The type of SSD you have in your system directly determines the performance of the Operating System and applications. It’s an essential question to consider, especially if you have a prebuilt system or you do not know the components used in your PC.
Obtaining details about the SSD is a simple task that requires just a few clicks. However, if you want to know the form factor of the SSD, you either need to search through the internet or physically open the PC to check the SSD type.
Check SSD Details from Windows
There are numerous ways to check SSD details from within Windows settings. If you just want the name of the SSD, you can use any one of the methods below. Here are the extra SSD details that you can get using the methods explained below.
Bus Type (SATA or NVMe)
Advertised and actual capacity
Through Windows Settings
First and foremost, let us look at the type of SSDs in your system using Windows settings. Here, you will be able to view device names, whether it is an SSD, it’s capacity, and the bus type.
Press Windows + I key.
Here navigate to System > Storage.
Scroll down and click on Advanced storage settings.
Click on Disk & Volumes.
Click on the drive that says Disk 0.
Click on Properties.
Check if the Media says SSD. If it does, the selected disk is the SSD. Make sure that you note the full name of the SSD.
In my case, it is a WD PC SN810 SDCPNRY-256G-1006. The first part of the SSD’s device name is the manufacturer’s name. You can see that I have an SSD from a company called WD. The model name also mentions the total advertised capacity of the SSD, which is 256GB.
If you have multiple storage devices, there should be Disk 1, Disk 2, and so on. View its properties to check the SSD properties.
Note: The above steps is not applicable for Windows 10. You can use PowerShell command to get SSD detail in Windows 10.
Aside from Windows settings, you can use PowerShell to determine the disk name, serial number, media type, Operational Status, and Health Status.
Press the Windows + R key.
Type powershell and press Ctrl + Shift + Enter.
Type Get-PhysicalDisk | Format-Table -AutoSize and press Enter.
Alternatively, you can also type wmic diskdrive get model, serial number, status in Command Prompt to get the SSD model, Serial Number, and Status.
Use Third-party Application
If you are having issues getting the right information from the above methods, you can try free applications that display the entire details about the SSD.
Applications like HWiNFO and SSD-Z are free and allow users to access numerous hard drive information that you cannot access from Windows.
Once you have the SSD details, you can use the internet to check its details and specification.
Check SSD Form-Factor
Besides checking the internet for SSD detail, there is only one way to get the detail about the form factor of your SSD—physically taking the PC apart and inspecting the SSD.
Turn off the PC
Remove all the screws that hold the PC case’s side panel.
Gently remove the PC’s side panel to access the motherboard
Turn off the laptop
Remove all the screws that hold the back panel.
Take a pry tool and insert it between the back panel and the laptop.
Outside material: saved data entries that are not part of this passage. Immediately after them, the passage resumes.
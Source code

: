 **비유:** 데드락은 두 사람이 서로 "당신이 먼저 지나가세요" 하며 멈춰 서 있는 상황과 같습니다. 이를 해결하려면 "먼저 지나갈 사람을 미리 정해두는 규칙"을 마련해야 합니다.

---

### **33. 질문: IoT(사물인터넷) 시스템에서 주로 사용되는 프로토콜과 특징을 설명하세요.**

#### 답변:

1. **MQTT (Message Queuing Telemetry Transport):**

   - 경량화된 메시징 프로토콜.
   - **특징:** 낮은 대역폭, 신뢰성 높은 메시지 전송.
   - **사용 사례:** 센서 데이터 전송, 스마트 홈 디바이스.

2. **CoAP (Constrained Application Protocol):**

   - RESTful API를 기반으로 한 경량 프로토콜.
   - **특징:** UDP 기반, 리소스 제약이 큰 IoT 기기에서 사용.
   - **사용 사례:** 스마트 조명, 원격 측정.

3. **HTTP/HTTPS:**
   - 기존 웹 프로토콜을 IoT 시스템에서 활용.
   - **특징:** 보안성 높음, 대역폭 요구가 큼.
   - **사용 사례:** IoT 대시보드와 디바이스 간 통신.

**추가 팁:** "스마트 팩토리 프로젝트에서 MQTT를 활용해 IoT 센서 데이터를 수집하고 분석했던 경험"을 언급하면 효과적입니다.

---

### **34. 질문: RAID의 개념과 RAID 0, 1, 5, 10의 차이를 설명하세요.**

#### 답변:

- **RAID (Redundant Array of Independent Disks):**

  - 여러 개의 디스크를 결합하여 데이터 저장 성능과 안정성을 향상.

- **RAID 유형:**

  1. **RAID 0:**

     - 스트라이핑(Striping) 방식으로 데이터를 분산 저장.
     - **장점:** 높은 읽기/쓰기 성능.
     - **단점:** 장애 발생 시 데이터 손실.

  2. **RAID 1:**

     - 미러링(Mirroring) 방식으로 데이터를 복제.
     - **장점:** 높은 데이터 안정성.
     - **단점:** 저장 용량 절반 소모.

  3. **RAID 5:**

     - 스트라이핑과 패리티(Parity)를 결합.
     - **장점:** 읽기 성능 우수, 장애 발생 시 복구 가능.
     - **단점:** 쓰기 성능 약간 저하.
Turn the pry tool until you hear the laptop’s back panel unclip.
Repeat this process on all sides. The laptop’s back panel should detach.
Check 2.5” SATA SSD
Check the system for a flat rectangular storage device that is about 2.5”. It should look something like the picture below.
On desktop computers, the SSD is usually located in the storage slot. You can check the picture below to locate the SATA SSD on your laptop.
Check M.2 SSD
If you cannot find the 2.5” SSD, check the motherboard for an M.2. It is a long-thin chip that is screwed into the motherboard and looks like the picture above.
On desktop PCs, bigger components like the graphics card or CPU fan may block you from accessing the SSD. Some motherboards may even come with a heatsink that stays on top of the M.2, and you need to remove it to access the SSD.
Compact desktop PC with a Mini-ITX motherboard may even have the M.2 on the back of the motherboard.
M.2 SSD’s laptop variant might be smaller than its desktop counterpart, depending on the available SSD slot.
Check for Add-on SSD Card
These SSDs are separate PCIe card that goes on the PCIe slot on the motherboard. And since laptops do not have PCIe slots, you cannot find these cards on laptops.
Check if the motherboard has a PCIe SSD card. This card will look like any other network or Bluetooth card and sits on a PCIe slot on the motherboard.